We always begin with the official S&P theme song, The Great Pumpkin Waltz, but the second slot is usually a position of fun. In that vein, I offer a song that for me signifies something very early Spring, something very March-like.

Hobbits.
From the now-classic 1977 animated TV movie The Hobbit, comes a lovely instrumental version of the memorable Roads Go Ever, Ever On, composed by Maury Laws. The soundtrack to this film has long been a family favorite and this song, for me, is such an integral element of the very idea of Spring.

In fact, all of Tolkien's incredible works are, in my mind and heart, wrapped up in Spring, renewal, family, music, celebration... all the things that make life so worthwhile. So sticking with this notion for one more song, I thought a bit of Howard Shore's breathtaking score for The Lord of the Rings: The Fellowship of the Ring (2001) would be perfect. Concerning Hobbits is my favorite motif of the entire trilogy's worth of them. That pennywhistle...

Then, we have piece that I had on the player last March.

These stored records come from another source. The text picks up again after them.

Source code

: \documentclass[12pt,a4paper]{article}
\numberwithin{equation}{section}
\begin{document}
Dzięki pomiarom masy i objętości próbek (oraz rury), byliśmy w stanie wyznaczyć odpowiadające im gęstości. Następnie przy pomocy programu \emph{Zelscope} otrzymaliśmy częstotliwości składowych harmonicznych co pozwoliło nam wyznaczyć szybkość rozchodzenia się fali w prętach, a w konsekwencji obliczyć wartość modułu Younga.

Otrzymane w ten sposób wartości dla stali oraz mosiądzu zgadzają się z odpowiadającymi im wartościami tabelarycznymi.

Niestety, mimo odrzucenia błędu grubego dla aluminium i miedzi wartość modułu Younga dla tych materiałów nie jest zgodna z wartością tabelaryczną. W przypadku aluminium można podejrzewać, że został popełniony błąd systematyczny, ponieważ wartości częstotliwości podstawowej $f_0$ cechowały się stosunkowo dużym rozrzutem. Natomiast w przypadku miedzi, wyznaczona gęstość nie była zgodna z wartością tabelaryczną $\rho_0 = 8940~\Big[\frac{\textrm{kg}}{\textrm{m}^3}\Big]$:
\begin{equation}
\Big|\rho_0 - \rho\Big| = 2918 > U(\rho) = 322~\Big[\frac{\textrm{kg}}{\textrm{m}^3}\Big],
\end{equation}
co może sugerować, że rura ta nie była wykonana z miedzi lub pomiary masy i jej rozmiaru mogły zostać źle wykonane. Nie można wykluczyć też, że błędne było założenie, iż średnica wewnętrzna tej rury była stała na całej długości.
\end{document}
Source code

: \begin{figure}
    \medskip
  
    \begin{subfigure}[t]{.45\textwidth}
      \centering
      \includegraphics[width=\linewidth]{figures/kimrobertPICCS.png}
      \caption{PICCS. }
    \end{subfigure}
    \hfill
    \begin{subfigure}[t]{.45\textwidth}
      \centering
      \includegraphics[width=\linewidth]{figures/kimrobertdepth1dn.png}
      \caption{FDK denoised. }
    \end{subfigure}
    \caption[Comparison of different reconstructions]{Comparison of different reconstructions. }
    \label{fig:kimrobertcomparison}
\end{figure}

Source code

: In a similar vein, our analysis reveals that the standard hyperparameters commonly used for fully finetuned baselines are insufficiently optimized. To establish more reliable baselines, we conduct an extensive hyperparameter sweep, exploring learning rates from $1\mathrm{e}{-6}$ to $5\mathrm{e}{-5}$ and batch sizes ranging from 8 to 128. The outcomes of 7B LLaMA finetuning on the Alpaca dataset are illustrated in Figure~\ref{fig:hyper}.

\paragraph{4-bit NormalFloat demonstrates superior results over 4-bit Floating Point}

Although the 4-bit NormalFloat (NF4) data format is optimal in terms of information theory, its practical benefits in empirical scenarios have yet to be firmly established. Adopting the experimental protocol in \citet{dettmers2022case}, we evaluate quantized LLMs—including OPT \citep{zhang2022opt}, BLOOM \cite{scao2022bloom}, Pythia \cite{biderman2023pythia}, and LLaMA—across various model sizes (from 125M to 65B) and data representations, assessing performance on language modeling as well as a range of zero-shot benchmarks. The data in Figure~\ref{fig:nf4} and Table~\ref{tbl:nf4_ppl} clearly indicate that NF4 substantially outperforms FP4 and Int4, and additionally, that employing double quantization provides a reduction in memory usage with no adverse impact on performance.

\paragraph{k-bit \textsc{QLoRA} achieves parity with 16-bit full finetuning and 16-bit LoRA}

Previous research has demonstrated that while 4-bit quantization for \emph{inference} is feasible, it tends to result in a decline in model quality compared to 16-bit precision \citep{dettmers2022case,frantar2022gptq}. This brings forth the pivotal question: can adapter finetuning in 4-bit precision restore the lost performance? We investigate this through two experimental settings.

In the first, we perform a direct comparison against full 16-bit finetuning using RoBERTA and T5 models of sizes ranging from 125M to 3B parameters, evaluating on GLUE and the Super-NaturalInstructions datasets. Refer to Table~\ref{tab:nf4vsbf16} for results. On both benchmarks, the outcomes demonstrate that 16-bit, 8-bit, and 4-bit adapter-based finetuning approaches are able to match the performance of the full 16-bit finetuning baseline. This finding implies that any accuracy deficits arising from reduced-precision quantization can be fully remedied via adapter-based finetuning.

Near Northern is the closing piece on the 1986 Live at Montreaux album from my favorite "new grass" group, the Anger-Higbie Quintet. You hear them a lot here at the S&P -- they write a lot of Autumn into their music.


And then, considering Ireland's many gifts of ghostliness to our culture, I thought I'd add a haunting little piece from 2001. From the piano of William Allaudin Mathieu and the inimitable pipes of Bobby McFerrin comes an improvisation called To The Well. One feels a sense of drawing, of quickening, in the repeated phrases and reel-like passages that fill this almost alien beauty.


Finally, a piece of real, honest-to-goodness Irish reel from a group called The Bothy Bandy, titled The Green Groves of Erin. It's exactly what you want to hear. Go on, no one will be bothered if you play this one first. I just thought it would live best next to last month's British Isle beauties John Barleycorn and The Unquiet Grave, which shall, of course, remain for yet another month -- they are just as appropriate now as ever.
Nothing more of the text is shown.